* [What to produce] Determine how many lines of this material contain "developers". Give only the number.

* [Records supplied]
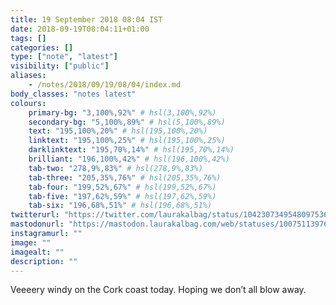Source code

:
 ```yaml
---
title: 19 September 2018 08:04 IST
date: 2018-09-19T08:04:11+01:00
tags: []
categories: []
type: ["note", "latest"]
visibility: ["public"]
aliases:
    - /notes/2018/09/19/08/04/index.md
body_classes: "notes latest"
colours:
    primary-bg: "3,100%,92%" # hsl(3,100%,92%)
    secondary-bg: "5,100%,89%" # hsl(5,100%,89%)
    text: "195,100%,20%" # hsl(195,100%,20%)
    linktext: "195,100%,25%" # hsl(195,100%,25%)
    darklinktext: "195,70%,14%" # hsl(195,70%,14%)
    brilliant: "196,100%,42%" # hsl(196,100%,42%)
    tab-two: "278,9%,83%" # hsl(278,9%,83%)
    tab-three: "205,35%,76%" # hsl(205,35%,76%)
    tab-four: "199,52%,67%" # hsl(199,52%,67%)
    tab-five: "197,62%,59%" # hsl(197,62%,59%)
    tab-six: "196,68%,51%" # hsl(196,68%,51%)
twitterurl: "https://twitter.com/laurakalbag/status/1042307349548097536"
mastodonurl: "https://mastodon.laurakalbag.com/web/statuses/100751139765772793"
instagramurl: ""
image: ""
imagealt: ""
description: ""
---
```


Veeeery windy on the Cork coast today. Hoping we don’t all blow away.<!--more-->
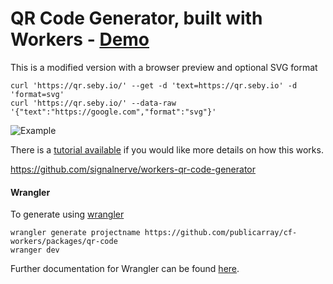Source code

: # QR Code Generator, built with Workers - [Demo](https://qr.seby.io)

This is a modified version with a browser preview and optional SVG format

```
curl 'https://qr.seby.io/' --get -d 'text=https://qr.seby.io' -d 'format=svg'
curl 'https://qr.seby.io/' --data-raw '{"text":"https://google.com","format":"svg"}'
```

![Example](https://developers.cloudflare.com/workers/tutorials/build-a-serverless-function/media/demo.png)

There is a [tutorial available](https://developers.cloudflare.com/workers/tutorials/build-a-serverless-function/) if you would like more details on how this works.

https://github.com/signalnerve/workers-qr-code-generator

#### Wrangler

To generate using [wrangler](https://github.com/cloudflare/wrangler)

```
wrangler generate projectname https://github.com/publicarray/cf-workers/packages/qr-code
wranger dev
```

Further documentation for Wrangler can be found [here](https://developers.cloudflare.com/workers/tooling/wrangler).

...

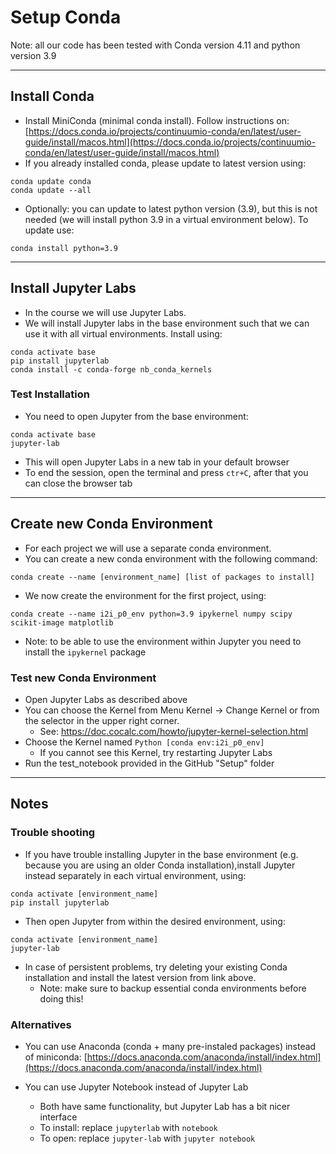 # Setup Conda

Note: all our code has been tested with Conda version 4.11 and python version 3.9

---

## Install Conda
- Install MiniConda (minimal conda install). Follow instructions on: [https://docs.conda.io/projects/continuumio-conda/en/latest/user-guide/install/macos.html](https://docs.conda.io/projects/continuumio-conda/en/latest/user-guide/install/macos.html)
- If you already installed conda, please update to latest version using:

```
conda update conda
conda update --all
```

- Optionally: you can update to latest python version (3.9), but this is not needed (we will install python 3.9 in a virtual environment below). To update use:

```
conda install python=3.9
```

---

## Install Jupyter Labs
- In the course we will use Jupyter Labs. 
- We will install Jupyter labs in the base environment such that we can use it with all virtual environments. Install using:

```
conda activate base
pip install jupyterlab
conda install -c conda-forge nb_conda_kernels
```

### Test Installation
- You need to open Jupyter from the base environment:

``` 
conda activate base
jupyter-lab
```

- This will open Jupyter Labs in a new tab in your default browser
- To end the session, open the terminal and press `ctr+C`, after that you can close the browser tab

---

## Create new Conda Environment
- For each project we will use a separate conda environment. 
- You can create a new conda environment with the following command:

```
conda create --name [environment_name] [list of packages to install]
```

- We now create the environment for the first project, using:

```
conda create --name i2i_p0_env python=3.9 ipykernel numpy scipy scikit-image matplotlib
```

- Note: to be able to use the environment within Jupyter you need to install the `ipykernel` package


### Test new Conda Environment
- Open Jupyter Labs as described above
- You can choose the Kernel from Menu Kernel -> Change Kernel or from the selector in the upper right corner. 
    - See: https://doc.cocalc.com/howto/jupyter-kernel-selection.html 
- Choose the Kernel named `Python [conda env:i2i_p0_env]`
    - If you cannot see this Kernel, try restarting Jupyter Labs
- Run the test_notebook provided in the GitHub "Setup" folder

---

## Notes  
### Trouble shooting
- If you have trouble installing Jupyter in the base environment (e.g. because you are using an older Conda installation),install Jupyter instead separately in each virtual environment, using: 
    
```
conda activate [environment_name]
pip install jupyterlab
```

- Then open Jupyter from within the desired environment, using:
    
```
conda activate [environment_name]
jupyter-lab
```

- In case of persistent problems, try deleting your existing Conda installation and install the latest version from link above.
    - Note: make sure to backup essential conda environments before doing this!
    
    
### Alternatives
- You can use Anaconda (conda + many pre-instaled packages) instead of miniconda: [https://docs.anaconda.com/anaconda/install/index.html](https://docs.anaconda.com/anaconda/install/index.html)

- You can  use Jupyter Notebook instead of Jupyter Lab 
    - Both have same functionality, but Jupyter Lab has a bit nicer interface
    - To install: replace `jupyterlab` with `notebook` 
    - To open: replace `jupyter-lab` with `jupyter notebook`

* * *

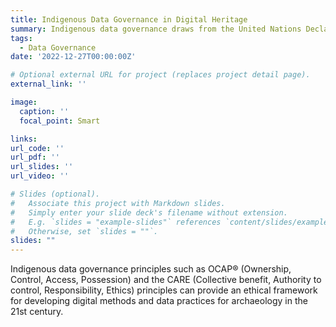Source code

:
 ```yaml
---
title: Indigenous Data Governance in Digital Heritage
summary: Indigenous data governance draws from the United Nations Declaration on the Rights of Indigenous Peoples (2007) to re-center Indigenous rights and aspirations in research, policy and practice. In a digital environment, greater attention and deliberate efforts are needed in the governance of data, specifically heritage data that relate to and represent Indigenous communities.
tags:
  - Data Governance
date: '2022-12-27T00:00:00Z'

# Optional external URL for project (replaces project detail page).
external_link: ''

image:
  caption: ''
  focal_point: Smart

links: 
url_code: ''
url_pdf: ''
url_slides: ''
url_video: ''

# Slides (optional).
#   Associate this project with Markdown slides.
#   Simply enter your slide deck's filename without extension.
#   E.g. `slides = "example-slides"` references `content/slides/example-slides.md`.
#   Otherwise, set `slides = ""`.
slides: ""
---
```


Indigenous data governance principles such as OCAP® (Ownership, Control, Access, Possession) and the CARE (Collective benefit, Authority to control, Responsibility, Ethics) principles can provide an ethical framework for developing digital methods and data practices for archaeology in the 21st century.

* [Task answer] 3